**Assignment**
Of all the lines in the records below, copy only those that contain the string "same".

═══ Record excerpts

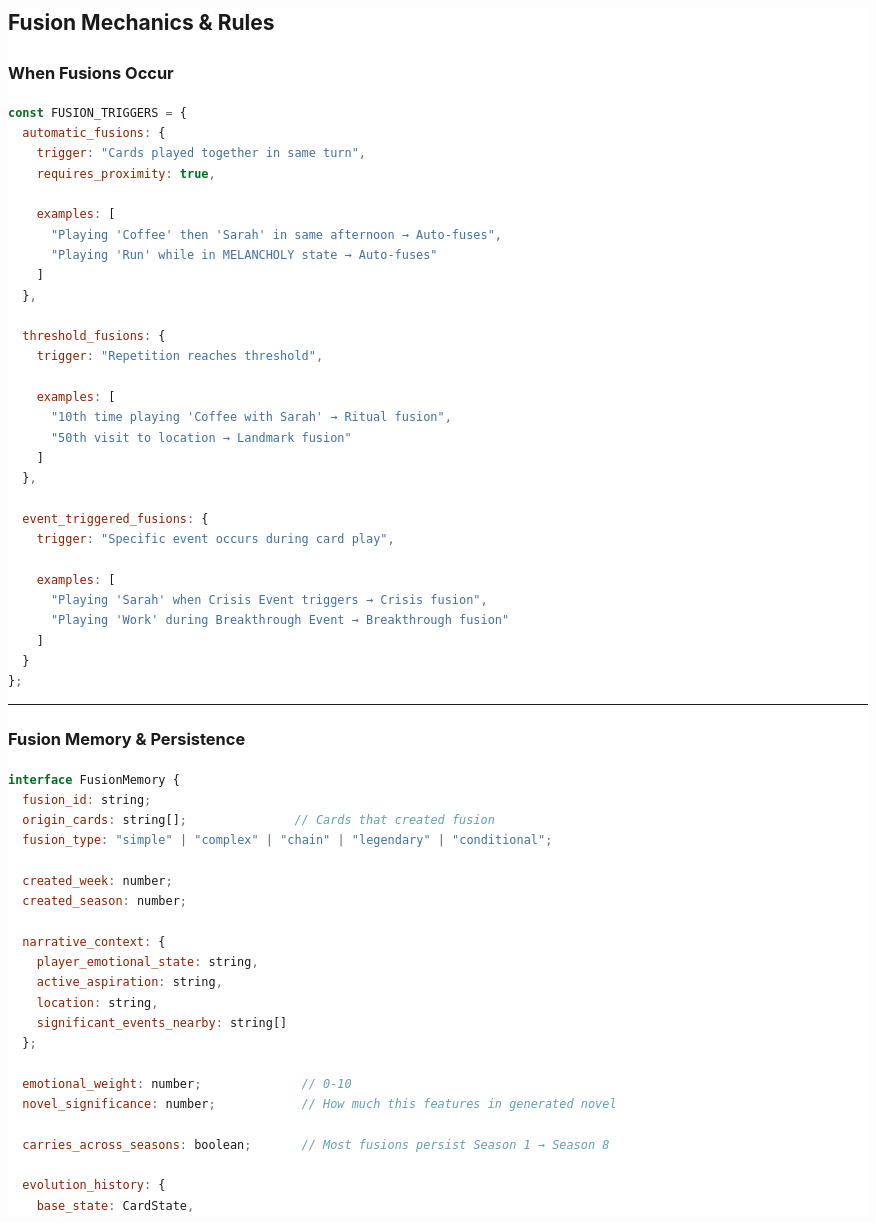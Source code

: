 
## Fusion Mechanics & Rules

### When Fusions Occur

```javascript
const FUSION_TRIGGERS = {
  automatic_fusions: {
    trigger: "Cards played together in same turn",
    requires_proximity: true,
    
    examples: [
      "Playing 'Coffee' then 'Sarah' in same afternoon → Auto-fuses",
      "Playing 'Run' while in MELANCHOLY state → Auto-fuses"
    ]
  },
  
  threshold_fusions: {
    trigger: "Repetition reaches threshold",
    
    examples: [
      "10th time playing 'Coffee with Sarah' → Ritual fusion",
      "50th visit to location → Landmark fusion"
    ]
  },
  
  event_triggered_fusions: {
    trigger: "Specific event occurs during card play",
    
    examples: [
      "Playing 'Sarah' when Crisis Event triggers → Crisis fusion",
      "Playing 'Work' during Breakthrough Event → Breakthrough fusion"
    ]
  }
};
```

---

### Fusion Memory & Persistence

```javascript
interface FusionMemory {
  fusion_id: string;
  origin_cards: string[];               // Cards that created fusion
  fusion_type: "simple" | "complex" | "chain" | "legendary" | "conditional";
  
  created_week: number;
  created_season: number;
  
  narrative_context: {
    player_emotional_state: string,
    active_aspiration: string,
    location: string,
    significant_events_nearby: string[]
  };
  
  emotional_weight: number;              // 0-10
  novel_significance: number;            // How much this features in generated novel
  
  carries_across_seasons: boolean;       // Most fusions persist Season 1 → Season 8
  
  evolution_history: {
    base_state: CardState,
```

══════

**Solution**
    trigger: "Cards played together in same turn",
      "Playing 'Coffee' then 'Sarah' in same afternoon → Auto-fuses",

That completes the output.